Ferramentas para regular VTA?
Bom, eu nunca usei nenhuma. Não descarto, porque qualquer coisa que ajude você a ver o paralelismo entre o braço e o disco, é algo legal. Eu nunca usei porque nunca tive dificuldade de visualizar esse paralelismo – e já regulei centenas de toca-discos ao longo de décadas.
Mas, aí, eu entendi porque muitos dizem que a ferramenta é essencial: porque essas pessoas buscam a tal ‘Precisão’…

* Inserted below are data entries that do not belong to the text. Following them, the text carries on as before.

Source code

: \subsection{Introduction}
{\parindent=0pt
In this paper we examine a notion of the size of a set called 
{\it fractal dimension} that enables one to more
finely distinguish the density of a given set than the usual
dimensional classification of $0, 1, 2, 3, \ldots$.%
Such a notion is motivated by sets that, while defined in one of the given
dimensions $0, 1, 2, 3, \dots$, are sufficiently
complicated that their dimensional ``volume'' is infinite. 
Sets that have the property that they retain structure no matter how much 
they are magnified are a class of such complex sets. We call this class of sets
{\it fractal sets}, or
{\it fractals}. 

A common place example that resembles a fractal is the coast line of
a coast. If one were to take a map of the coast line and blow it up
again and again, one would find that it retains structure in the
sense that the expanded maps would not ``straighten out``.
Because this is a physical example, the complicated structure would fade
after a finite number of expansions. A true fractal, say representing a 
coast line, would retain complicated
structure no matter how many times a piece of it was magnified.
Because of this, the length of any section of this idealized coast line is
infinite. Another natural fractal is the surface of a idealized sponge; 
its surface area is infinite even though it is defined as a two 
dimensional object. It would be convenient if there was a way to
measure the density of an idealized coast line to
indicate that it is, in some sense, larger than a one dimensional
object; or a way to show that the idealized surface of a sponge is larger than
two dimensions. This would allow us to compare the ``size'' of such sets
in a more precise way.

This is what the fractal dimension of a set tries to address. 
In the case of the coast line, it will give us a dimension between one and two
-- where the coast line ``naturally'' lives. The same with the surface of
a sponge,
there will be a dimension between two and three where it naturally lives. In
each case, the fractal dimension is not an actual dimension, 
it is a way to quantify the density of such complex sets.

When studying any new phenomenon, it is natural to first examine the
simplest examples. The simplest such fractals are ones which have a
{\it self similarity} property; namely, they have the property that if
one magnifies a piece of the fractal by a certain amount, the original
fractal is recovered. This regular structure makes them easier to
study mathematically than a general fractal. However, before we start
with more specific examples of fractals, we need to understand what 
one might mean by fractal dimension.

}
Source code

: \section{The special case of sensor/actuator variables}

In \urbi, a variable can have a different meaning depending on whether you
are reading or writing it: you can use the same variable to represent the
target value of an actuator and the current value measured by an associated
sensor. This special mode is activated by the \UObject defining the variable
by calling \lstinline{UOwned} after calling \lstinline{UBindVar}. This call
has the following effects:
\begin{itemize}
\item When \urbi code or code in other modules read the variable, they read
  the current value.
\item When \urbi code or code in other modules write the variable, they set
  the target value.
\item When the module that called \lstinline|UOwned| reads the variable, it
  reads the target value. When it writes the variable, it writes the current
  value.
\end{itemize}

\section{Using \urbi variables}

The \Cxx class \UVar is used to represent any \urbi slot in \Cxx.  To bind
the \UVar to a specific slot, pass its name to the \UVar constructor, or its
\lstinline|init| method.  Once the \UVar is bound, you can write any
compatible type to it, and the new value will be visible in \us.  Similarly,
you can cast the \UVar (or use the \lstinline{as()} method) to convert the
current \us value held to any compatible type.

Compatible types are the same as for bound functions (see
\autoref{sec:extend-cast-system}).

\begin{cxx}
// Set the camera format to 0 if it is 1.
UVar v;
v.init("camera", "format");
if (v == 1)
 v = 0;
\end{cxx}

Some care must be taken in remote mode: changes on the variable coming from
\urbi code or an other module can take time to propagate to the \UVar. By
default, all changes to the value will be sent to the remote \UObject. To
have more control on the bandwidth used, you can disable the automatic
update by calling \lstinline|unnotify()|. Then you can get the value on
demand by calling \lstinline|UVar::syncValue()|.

Novamente: o Ajuste Fino é um milhão de vezes mais importante que a precisão super hiper ultra do paralelismo ultra perfeito. E a relação entre o ajuste fino do peso e o ajuste fino do VTA, é ainda mais importante. O ponto perfeito é quenem o ‘tempero da vovó’. Minha avó nunca utilizou ‘uma colherada disso’ ou ‘uma xícara daquilo’ – ela dizia “vai pondo até ficar bom”.
E como se acha o ponto perfeito do ajuste fino?
Ouvindo.
Sim, aquele palavrão horroroso.
Me perguntaram, por exemplo, qual o ângulo de toe-in que uso nas minhas caixas acústicas. A resposta foi: “Sei lá! Fui fazendo o ajuste fino até chegar no que tocava melhor”. Não usei trena a laser, fio de prumo ligado no GPS, ajuda dos estagiários da NASA, nada disso. Usei a metodologia básica, boas gravações que eu conheço bem, meus ouvidos, e trabalho. Só.
Precisão de acordo com manuais e ferramental, não é o melhor para se obter o melhor. A ferramenta é o Começo e não o Fim. O paralelismo do braço é o Começo e não o Fim. O peso indicado no manual da cápsula é o Começo. E não o Fim.